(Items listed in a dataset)
___
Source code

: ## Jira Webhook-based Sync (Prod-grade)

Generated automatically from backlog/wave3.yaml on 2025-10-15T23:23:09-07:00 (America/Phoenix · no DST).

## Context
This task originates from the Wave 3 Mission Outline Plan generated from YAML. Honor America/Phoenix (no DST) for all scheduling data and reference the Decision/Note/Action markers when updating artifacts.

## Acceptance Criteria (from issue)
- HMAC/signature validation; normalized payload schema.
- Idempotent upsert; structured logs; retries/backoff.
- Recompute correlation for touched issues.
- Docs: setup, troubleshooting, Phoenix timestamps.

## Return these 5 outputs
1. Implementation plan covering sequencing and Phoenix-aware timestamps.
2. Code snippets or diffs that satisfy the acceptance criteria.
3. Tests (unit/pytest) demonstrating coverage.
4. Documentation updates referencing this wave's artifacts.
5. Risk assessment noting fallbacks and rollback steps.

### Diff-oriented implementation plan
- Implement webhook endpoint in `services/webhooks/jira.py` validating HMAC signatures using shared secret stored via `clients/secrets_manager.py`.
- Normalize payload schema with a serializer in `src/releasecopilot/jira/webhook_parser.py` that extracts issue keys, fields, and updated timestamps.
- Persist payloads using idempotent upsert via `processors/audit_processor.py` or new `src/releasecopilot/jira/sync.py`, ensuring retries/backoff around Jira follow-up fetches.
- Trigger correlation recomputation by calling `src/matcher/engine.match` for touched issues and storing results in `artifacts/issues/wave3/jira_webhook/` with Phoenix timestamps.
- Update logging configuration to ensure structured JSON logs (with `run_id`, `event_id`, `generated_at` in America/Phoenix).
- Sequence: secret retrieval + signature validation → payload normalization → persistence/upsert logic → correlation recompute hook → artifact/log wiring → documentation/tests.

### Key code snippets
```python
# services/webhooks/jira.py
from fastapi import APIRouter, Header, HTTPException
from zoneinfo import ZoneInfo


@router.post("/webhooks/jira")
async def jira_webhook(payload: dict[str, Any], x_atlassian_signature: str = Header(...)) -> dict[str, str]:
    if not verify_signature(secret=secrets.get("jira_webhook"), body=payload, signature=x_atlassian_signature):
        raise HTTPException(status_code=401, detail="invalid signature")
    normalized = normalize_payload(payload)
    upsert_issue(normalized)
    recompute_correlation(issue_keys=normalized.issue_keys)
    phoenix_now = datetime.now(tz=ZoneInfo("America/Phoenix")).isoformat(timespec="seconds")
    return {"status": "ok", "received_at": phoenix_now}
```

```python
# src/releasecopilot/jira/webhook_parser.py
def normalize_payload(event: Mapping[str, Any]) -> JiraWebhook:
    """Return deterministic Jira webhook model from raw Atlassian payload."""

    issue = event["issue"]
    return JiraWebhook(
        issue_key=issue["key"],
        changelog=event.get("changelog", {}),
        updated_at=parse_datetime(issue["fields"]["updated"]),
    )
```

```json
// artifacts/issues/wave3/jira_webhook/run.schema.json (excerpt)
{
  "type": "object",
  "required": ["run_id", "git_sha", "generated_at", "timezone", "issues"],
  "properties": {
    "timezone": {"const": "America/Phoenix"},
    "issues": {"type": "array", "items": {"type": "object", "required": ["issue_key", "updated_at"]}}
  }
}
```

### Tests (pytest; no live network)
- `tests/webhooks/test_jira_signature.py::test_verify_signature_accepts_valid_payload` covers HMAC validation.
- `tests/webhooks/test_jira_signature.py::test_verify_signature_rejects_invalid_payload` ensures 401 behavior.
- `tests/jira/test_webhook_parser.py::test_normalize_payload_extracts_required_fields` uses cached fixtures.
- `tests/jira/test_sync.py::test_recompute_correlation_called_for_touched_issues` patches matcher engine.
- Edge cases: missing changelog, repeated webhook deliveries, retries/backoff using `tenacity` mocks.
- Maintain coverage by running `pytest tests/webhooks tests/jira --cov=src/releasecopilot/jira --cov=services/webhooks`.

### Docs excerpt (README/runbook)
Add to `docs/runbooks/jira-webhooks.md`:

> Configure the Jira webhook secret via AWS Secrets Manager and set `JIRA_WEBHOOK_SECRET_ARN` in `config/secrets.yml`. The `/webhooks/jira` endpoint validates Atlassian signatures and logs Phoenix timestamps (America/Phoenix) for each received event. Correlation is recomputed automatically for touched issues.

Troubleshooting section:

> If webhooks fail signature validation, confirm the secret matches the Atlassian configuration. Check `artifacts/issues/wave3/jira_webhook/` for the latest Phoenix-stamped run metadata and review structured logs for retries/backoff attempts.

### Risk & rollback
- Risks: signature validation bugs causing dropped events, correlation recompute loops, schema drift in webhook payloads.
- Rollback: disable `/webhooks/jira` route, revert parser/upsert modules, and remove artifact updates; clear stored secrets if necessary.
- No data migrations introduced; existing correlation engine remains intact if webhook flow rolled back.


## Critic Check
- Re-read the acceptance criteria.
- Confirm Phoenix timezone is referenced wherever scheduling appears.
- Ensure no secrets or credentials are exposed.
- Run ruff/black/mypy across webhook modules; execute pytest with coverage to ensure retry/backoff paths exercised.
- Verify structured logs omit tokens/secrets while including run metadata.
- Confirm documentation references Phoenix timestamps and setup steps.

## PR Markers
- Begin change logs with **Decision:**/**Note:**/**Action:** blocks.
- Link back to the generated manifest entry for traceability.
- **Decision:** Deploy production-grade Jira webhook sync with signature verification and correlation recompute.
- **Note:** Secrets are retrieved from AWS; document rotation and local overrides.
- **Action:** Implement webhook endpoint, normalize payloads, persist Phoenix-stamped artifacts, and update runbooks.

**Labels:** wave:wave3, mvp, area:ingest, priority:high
___
§ **DIRECTIONS FOR THIS TASK**:
Starting at the line that has "Webhook-based Sync (Prod-grade)" and ending at the line that has "- Persist payloads", please write out the lines above exactly, leaving out all others.

§ **YOUR SOLUTION**:
: ## Jira Webhook-based Sync (Prod-grade)

Generated automatically from backlog/wave3.yaml on 2025-10-15T23:23:09-07:00 (America/Phoenix · no DST).

## Context
This task originates from the Wave 3 Mission Outline Plan generated from YAML. Honor America/Phoenix (no DST) for all scheduling data and reference the Decision/Note/Action markers when updating artifacts.

## Acceptance Criteria (from issue)
- HMAC/signature validation; normalized payload schema.
- Idempotent upsert; structured logs; retries/backoff.
- Recompute correlation for touched issues.
- Docs: setup, troubleshooting, Phoenix timestamps.

## Return these 5 outputs
1. Implementation plan covering sequencing and Phoenix-aware timestamps.
2. Code snippets or diffs that satisfy the acceptance criteria.
3. Tests (unit/pytest) demonstrating coverage.
4. Documentation updates referencing this wave's artifacts.
5. Risk assessment noting fallbacks and rollback steps.

### Diff-oriented implementation plan
- Implement webhook endpoint in `services/webhooks/jira.py` validating HMAC signatures using shared secret stored via `clients/secrets_manager.py`.
- Normalize payload schema with a serializer in `src/releasecopilot/jira/webhook_parser.py` that extracts issue keys, fields, and updated timestamps.
- Persist payloads using idempotent upsert via `processors/audit_processor.py` or new `src/releasecopilot/jira/sync.py`, ensuring retries/backoff around Jira follow-up fetches.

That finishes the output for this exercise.